Colombian senator Uribe was shot – what does it mean for peace?

Doris Suárez Guzmán, once a guerrilla fighter, is skeptical about the prospects for peace in Colombia.

She was one of roughly 13,000 members of the Revolutionary Armed Forces of Colombia (FARC), a leftist guerrilla group, that signed a peace deal with the government in 2016.

Since then, former FARC fighters have been elected to Congress, obtained university degrees, and, like Ms. Suárez, opened businesses and civil society organizations.

Why We Wrote This

Colombia has struggled with armed conflicts for decades.
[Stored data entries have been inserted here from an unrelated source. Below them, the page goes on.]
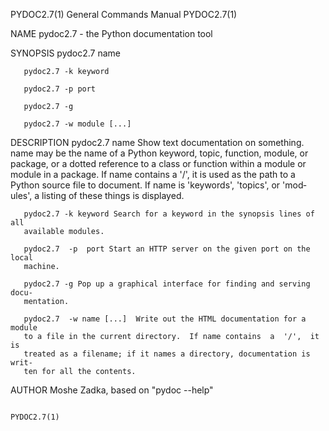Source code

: PYDOC2.7(1)                General Commands Manual                PYDOC2.7(1)

NAME
       pydoc2.7 - the Python documentation tool

SYNOPSIS
       pydoc2.7 name

       pydoc2.7 -k keyword

       pydoc2.7 -p port

       pydoc2.7 -g

       pydoc2.7 -w module [...]

DESCRIPTION
       pydoc2.7  name  Show text documentation on something.  name may be the
       name of a Python keyword, topic, function, module, or  package,  or  a
       dotted reference to a class or function within a module or module in a
       package.  If name contains a '/', it is used as the path to  a  Python
       source  file  to  document.  If name is 'keywords', 'topics', or 'mod‐
       ules', a listing of these things is displayed.

       pydoc2.7 -k keyword Search for a keyword in the synopsis lines of  all
       available modules.

       pydoc2.7  -p  port Start an HTTP server on the given port on the local
       machine.

       pydoc2.7 -g Pop up a graphical interface for finding and serving docu‐
       mentation.

       pydoc2.7  -w name [...]  Write out the HTML documentation for a module
       to a file in the current directory.  If name contains  a  '/',  it  is
       treated as a filename; if it names a directory, documentation is writ‐
       ten for all the contents.

AUTHOR
       Moshe Zadka, based on "pydoc --help"

                                                                  PYDOC2.7(1)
President Petro set a lofty goal of “total peace,” but some fear peace is moving further out of reach.

When President Gustavo Petro, a former guerrilla fighter himself, came into office in 2022, he promised to take peace even further, pledging “total peace.” It’s meant to tackle conflicts beyond the FARC, including organized crime and other insurgencies.

But only one-third of the commitments in the original 2016 peace agreement had been fully implemented by November 2023, according to a report by the Kroc Institute for International Peace Studies at the University of Notre Dame. And so far, Mr. Petro’s total peace experiment hasn’t lived up to the lofty goals its name implies.

While many former guerrillas like Ms. Suárez have thrived, nearly 500 have been killed, mostly because of their earlier links to the FARC. Ms. Suárez can’t help but wonder if she could be next.